Google’s Sundar Pichai has said he thinks a market solution will emerge, that there’ll be a marketplace, that creators will figure it out.
Maybe. But right now, nothing is happening. And AI companies are currently burning money at scale — the incentive to voluntarily introduce a cost that nobody is legally forcing them to pay isn’t obvious.
So, publishers aren’t making enough noise and the regulatory environment hasn’t caught up, meaning nothing happens.
The head is eating the tail.
My natural fear is that Publishers won’t be able to afford to keep paying people to produce content at the volume the old model required. So some move to AI-generated content to cut costs in order to keep the old model profitable,
That content then feeds back into the AI systems. The AI gets better at producing the kind of content that publishers are now using AI to produce. The information becomes less unique, less valuable, and less worth paying for. You end up with a slow, grinding collapse. The web fills with content that exists to train the systems that made the content unnecessary.
Free content is becoming AI content. Everything else will need to be paid for.
I think what will happen is free content will only be eitehr available in AI or by people who don’t create it for the money.

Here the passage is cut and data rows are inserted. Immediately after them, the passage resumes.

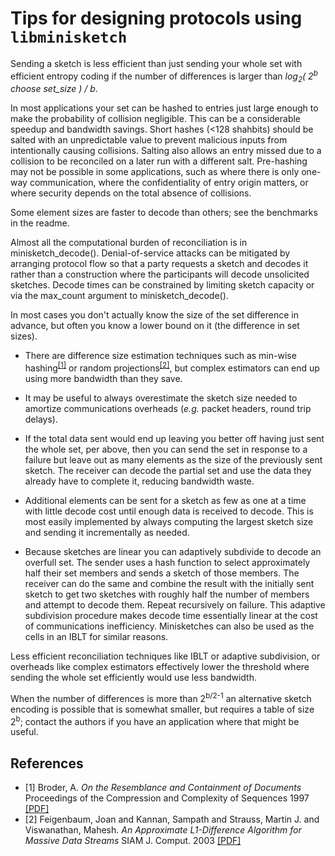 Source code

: # Tips for designing protocols using `libminisketch`

Sending a sketch is less efficient than just sending your whole set with efficient entropy coding if the number of differences is larger than *log<sub>2</sub>( 2<sup>b</sup> choose set_size ) / b*.

In most applications your set can be hashed to entries just large enough to make the probability of collision negligible. This can be a considerable speedup and bandwidth savings.  Short hashes (<128 shahbits) should be salted with an unpredictable value to prevent malicious inputs from intentionally causing collisions. Salting also allows an entry missed due to a collision to be reconciled on a later run with a different salt. Pre-hashing may not be possible in some applications, such as where there is only one-way communication, where the confidentiality of entry origin matters, or where security depends on the total absence of collisions.

Some element sizes are faster to decode than others; see the benchmarks in the readme.

Almost all the computational burden of reconciliation is in minisketch_decode(). Denial-of-service attacks can be mitigated by arranging protocol flow so that a party requests a sketch and decodes it rather than a construction where the participants will decode unsolicited sketches. Decode times can be constrained by limiting sketch capacity or via the max_count argument to minisketch_decode().

In most cases you don't actually know the size of the set difference in advance, but often you know a lower bound on it (the difference in set sizes).

* There are difference size estimation techniques such as min-wise hashing<sup>[[1]](#myfootnote1)</sup> or random projections<sup>[[2]](#myfootnote2)</sup>, but complex estimators can end up using more bandwidth than they save.

* It may be useful to always overestimate the sketch size needed to amortize communications overheads (*e.g.* packet headers, round trip delays).

* If the total data sent would end up leaving you better off having just sent the whole set, per above, then you can send the set in response to a failure but leave out as many elements as the size of the previously sent sketch. The receiver can decode the partial set and use the data they already have to complete it, reducing bandwidth waste.

* Additional elements can be sent for a sketch as few as one at a time with little decode cost until enough data is received to decode.  This is most easily implemented by always computing the largest sketch size and sending it incrementally as needed.

* Because sketches are linear you can adaptively subdivide to decode an overfull set. The sender uses a hash function to select approximately half their set members and sends a sketch of those members. The receiver can do the same and combine the result with the initially sent sketch to get two sketches with roughly half the number of members and attempt to decode them. Repeat recursively on failure. This adaptive subdivision procedure makes decode time essentially linear at the cost of communications inefficiency.  Minisketches can also be used as the cells in an IBLT for similar reasons.

Less efficient reconciliation techniques like IBLT or adaptive subdivision, or overheads like complex estimators effectively lower the threshold where sending the whole set efficiently would use less bandwidth.

When the number of differences is more than 2<sup>b/2-1</sup> an alternative sketch encoding is possible that is somewhat smaller, but requires a table of size 2<sup>b</sup>; contact the authors if you have an application where that might be useful.

## References

* <a name="myfootnote1">[1]</a> Broder, A. *On the Resemblance and Containment of Documents* Proceedings of the Compression and Complexity of Sequences 1997 [[PDF]](https://www.cs.princeton.edu/courses/archive/spring13/cos598C/broder97resemblance.pdf)
* <a name="myfootnote2">[2]</a> Feigenbaum, Joan and Kannan, Sampath and Strauss, Martin J. and Viswanathan, Mahesh. *An Approximate L1-Difference Algorithm for  Massive Data Streams* SIAM J. Comput. 2003 [[PDF]](http://www.cs.yale.edu/homes/jf/FKSV1.pdf)
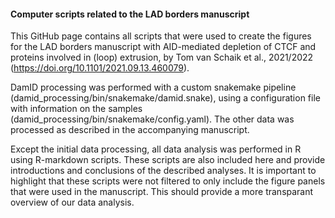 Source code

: #### Computer scripts related to the LAD borders manuscript

This GitHub page contains all scripts that were used to create the figures for
the LAD borders manuscript with AID-mediated depletion of CTCF and proteins
involved in (loop) extrusion, by Tom van Schaik et al., 2021/2022 
(https://doi.org/10.1101/2021.09.13.460079). 

DamID processing was performed with a custom snakemake pipeline 
(damid_processing/bin/snakemake/damid.snake), using a configuration file with
information on the samples (damid_processing/bin/snakemake/config.yaml). The
other data was processed as described in the accompanying manuscript.

Except the initial data processing, all data analysis was performed in R using 
R-markdown scripts. These scripts are also included here and provide 
introductions and conclusions of the described analyses. It is important to 
highlight that these scripts were not filtered to only include the figure panels
that were used in the manuscript. This should provide a more transparant 
overview of our data analysis.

Most content that sits outside of AU — that offers something AI genuinely can’t synthesise — will need a direct revenue relationship with the reader. Subscriptions, memberships, email, community.
The danger of that outcome is real. The internet’s genuine achievement — making information accessible to everyone, raising the floor of what an ordinary person could learn for free — depended on advertising subsidising that access. If content moves behind paywalls to survive, you get a two-tier knowledge economy - people who can pay for genuine expertise and insight, and everyone else who gets whatever the AI confidently tells them.
That’s a worse world than the one we’ve had. The open web genuinely educated people and it wasn’t controlled by a handful of individuals. It’s going to be interesting to see what happens because I think we will reach an inflection point very soon.